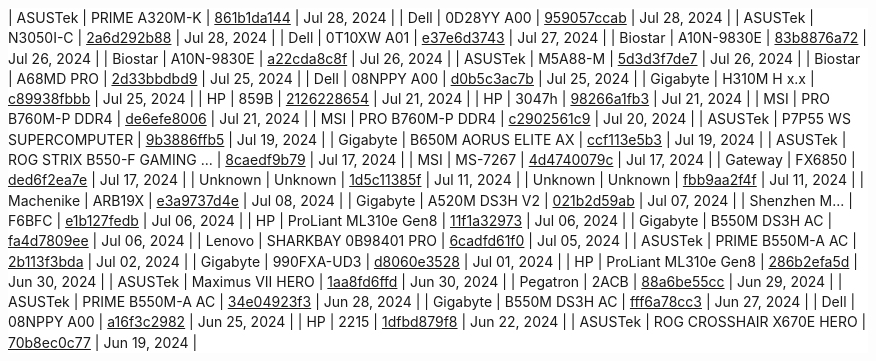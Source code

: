 | ASUSTek       | PRIME A320M-K               | [861b1da144](https://linux-hardware.org/?probe=861b1da144) | Jul 28, 2024 |
| Dell          | 0D28YY A00                  | [959057ccab](https://linux-hardware.org/?probe=959057ccab) | Jul 28, 2024 |
| ASUSTek       | N3050I-C                    | [2a6d292b88](https://linux-hardware.org/?probe=2a6d292b88) | Jul 28, 2024 |
| Dell          | 0T10XW A01                  | [e37e6d3743](https://linux-hardware.org/?probe=e37e6d3743) | Jul 27, 2024 |
| Biostar       | A10N-9830E                  | [83b8876a72](https://linux-hardware.org/?probe=83b8876a72) | Jul 26, 2024 |
| Biostar       | A10N-9830E                  | [a22cda8c8f](https://linux-hardware.org/?probe=a22cda8c8f) | Jul 26, 2024 |
| ASUSTek       | M5A88-M                     | [5d3d3f7de7](https://linux-hardware.org/?probe=5d3d3f7de7) | Jul 26, 2024 |
| Biostar       | A68MD PRO                   | [2d33bbdbd9](https://linux-hardware.org/?probe=2d33bbdbd9) | Jul 25, 2024 |
| Dell          | 08NPPY A00                  | [d0b5c3ac7b](https://linux-hardware.org/?probe=d0b5c3ac7b) | Jul 25, 2024 |
| Gigabyte      | H310M H x.x                 | [c89938fbbb](https://linux-hardware.org/?probe=c89938fbbb) | Jul 25, 2024 |
| HP            | 859B                        | [2126228654](https://linux-hardware.org/?probe=2126228654) | Jul 21, 2024 |
| HP            | 3047h                       | [98266a1fb3](https://linux-hardware.org/?probe=98266a1fb3) | Jul 21, 2024 |
| MSI           | PRO B760M-P DDR4            | [de6efe8006](https://linux-hardware.org/?probe=de6efe8006) | Jul 21, 2024 |
| MSI           | PRO B760M-P DDR4            | [c2902561c9](https://linux-hardware.org/?probe=c2902561c9) | Jul 20, 2024 |
| ASUSTek       | P7P55 WS SUPERCOMPUTER      | [9b3886ffb5](https://linux-hardware.org/?probe=9b3886ffb5) | Jul 19, 2024 |
| Gigabyte      | B650M AORUS ELITE AX        | [ccf113e5b3](https://linux-hardware.org/?probe=ccf113e5b3) | Jul 19, 2024 |
| ASUSTek       | ROG STRIX B550-F GAMING ... | [8caedf9b79](https://linux-hardware.org/?probe=8caedf9b79) | Jul 17, 2024 |
| MSI           | MS-7267                     | [4d4740079c](https://linux-hardware.org/?probe=4d4740079c) | Jul 17, 2024 |
| Gateway       | FX6850                      | [ded6f2ea7e](https://linux-hardware.org/?probe=ded6f2ea7e) | Jul 17, 2024 |
| Unknown       | Unknown                     | [1d5c11385f](https://linux-hardware.org/?probe=1d5c11385f) | Jul 11, 2024 |
| Unknown       | Unknown                     | [fbb9aa2f4f](https://linux-hardware.org/?probe=fbb9aa2f4f) | Jul 11, 2024 |
| Machenike     | ARB19X                      | [e3a9737d4e](https://linux-hardware.org/?probe=e3a9737d4e) | Jul 08, 2024 |
| Gigabyte      | A520M DS3H V2               | [021b2d59ab](https://linux-hardware.org/?probe=021b2d59ab) | Jul 07, 2024 |
| Shenzhen M... | F6BFC                       | [e1b127fedb](https://linux-hardware.org/?probe=e1b127fedb) | Jul 06, 2024 |
| HP            | ProLiant ML310e Gen8        | [11f1a32973](https://linux-hardware.org/?probe=11f1a32973) | Jul 06, 2024 |
| Gigabyte      | B550M DS3H AC               | [fa4d7809ee](https://linux-hardware.org/?probe=fa4d7809ee) | Jul 06, 2024 |
| Lenovo        | SHARKBAY 0B98401 PRO        | [6cadfd61f0](https://linux-hardware.org/?probe=6cadfd61f0) | Jul 05, 2024 |
| ASUSTek       | PRIME B550M-A AC            | [2b113f3bda](https://linux-hardware.org/?probe=2b113f3bda) | Jul 02, 2024 |
| Gigabyte      | 990FXA-UD3                  | [d8060e3528](https://linux-hardware.org/?probe=d8060e3528) | Jul 01, 2024 |
| HP            | ProLiant ML310e Gen8        | [286b2efa5d](https://linux-hardware.org/?probe=286b2efa5d) | Jun 30, 2024 |
| ASUSTek       | Maximus VII HERO            | [1aa8fd6ffd](https://linux-hardware.org/?probe=1aa8fd6ffd) | Jun 30, 2024 |
| Pegatron      | 2ACB                        | [88a6be55cc](https://linux-hardware.org/?probe=88a6be55cc) | Jun 29, 2024 |
| ASUSTek       | PRIME B550M-A AC            | [34e04923f3](https://linux-hardware.org/?probe=34e04923f3) | Jun 28, 2024 |
| Gigabyte      | B550M DS3H AC               | [fff6a78cc3](https://linux-hardware.org/?probe=fff6a78cc3) | Jun 27, 2024 |
| Dell          | 08NPPY A00                  | [a16f3c2982](https://linux-hardware.org/?probe=a16f3c2982) | Jun 25, 2024 |
| HP            | 2215                        | [1dfbd879f8](https://linux-hardware.org/?probe=1dfbd879f8) | Jun 22, 2024 |
| ASUSTek       | ROG CROSSHAIR X670E HERO    | [70b8ec0c77](https://linux-hardware.org/?probe=70b8ec0c77) | Jun 19, 2024 |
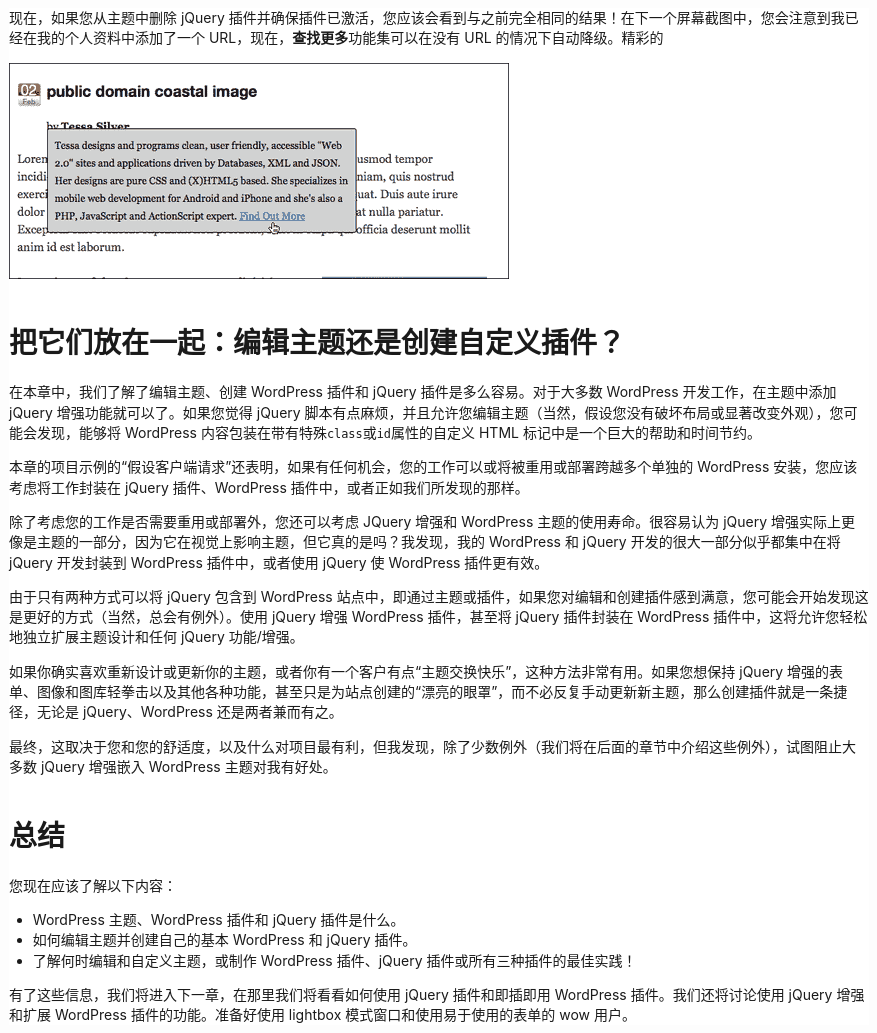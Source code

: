 现在，如果您从主题中删除 jQuery 插件并确保插件已激活，您应该会看到与之前完全相同的结果！在下一个屏幕截图中，您会注意到我已经在我的个人资料中添加了一个 URL，现在，**查找更多**功能集可以在没有 URL 的情况下自动降级。精彩的

![Extra credit: Adding your new jQuery plugin to your WordPress plugin](img/1742_03_17.jpg)

# 把它们放在一起：编辑主题还是创建自定义插件？

在本章中，我们了解了编辑主题、创建 WordPress 插件和 jQuery 插件是多么容易。对于大多数 WordPress 开发工作，在主题中添加 jQuery 增强功能就可以了。如果您觉得 jQuery 脚本有点麻烦，并且允许您编辑主题（当然，假设您没有破坏布局或显著改变外观），您可能会发现，能够将 WordPress 内容包装在带有特殊`class`或`id`属性的自定义 HTML 标记中是一个巨大的帮助和时间节约。

本章的项目示例的“假设客户端请求”还表明，如果有任何机会，您的工作可以或将被重用或部署跨越多个单独的 WordPress 安装，您应该考虑将工作封装在 jQuery 插件、WordPress 插件中，或者正如我们所发现的那样。

除了考虑您的工作是否需要重用或部署外，您还可以考虑 JQuery 增强和 WordPress 主题的使用寿命。很容易认为 jQuery 增强实际上更像是主题的一部分，因为它在视觉上影响主题，但它真的是吗？我发现，我的 WordPress 和 jQuery 开发的很大一部分似乎都集中在将 jQuery 开发封装到 WordPress 插件中，或者使用 jQuery 使 WordPress 插件更有效。

由于只有两种方式可以将 jQuery 包含到 WordPress 站点中，即通过主题或插件，如果您对编辑和创建插件感到满意，您可能会开始发现这是更好的方式（当然，总会有例外）。使用 jQuery 增强 WordPress 插件，甚至将 jQuery 插件封装在 WordPress 插件中，这将允许您轻松地独立扩展主题设计和任何 jQuery 功能/增强。

如果你确实喜欢重新设计或更新你的主题，或者你有一个客户有点“主题交换快乐”，这种方法非常有用。如果您想保持 jQuery 增强的表单、图像和图库轻拳击以及其他各种功能，甚至只是为站点创建的“漂亮的眼罩”，而不必反复手动更新新主题，那么创建插件就是一条捷径，无论是 jQuery、WordPress 还是两者兼而有之。

最终，这取决于您和您的舒适度，以及什么对项目最有利，但我发现，除了少数例外（我们将在后面的章节中介绍这些例外），试图阻止大多数 jQuery 增强嵌入 WordPress 主题对我有好处。

# 总结

您现在应该了解以下内容：

*   WordPress 主题、WordPress 插件和 jQuery 插件是什么。
*   如何编辑主题并创建自己的基本 WordPress 和 jQuery 插件。
*   了解何时编辑和自定义主题，或制作 WordPress 插件、jQuery 插件或所有三种插件的最佳实践！

有了这些信息，我们将进入下一章，在那里我们将看看如何使用 jQuery 插件和即插即用 WordPress 插件。我们还将讨论使用 jQuery 增强和扩展 WordPress 插件的功能。准备好使用 lightbox 模式窗口和使用易于使用的表单的 wow 用户。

——————

• EXERCISE PROMPT:
Reproduce only those lines of the entries above that run from the line with "和 jQuery 插件。" to the final line.

• RESPONSE TO THIS TASK:
*   如何编辑主题并创建自己的基本 WordPress 和 jQuery 插件。
*   了解何时编辑和自定义主题，或制作 WordPress 插件、jQuery 插件或所有三种插件的最佳实践！

有了这些信息，我们将进入下一章，在那里我们将看看如何使用 jQuery 插件和即插即用 WordPress 插件。我们还将讨论使用 jQuery 增强和扩展 WordPress 插件的功能。准备好使用 lightbox 模式窗口和使用易于使用的表单的 wow 用户。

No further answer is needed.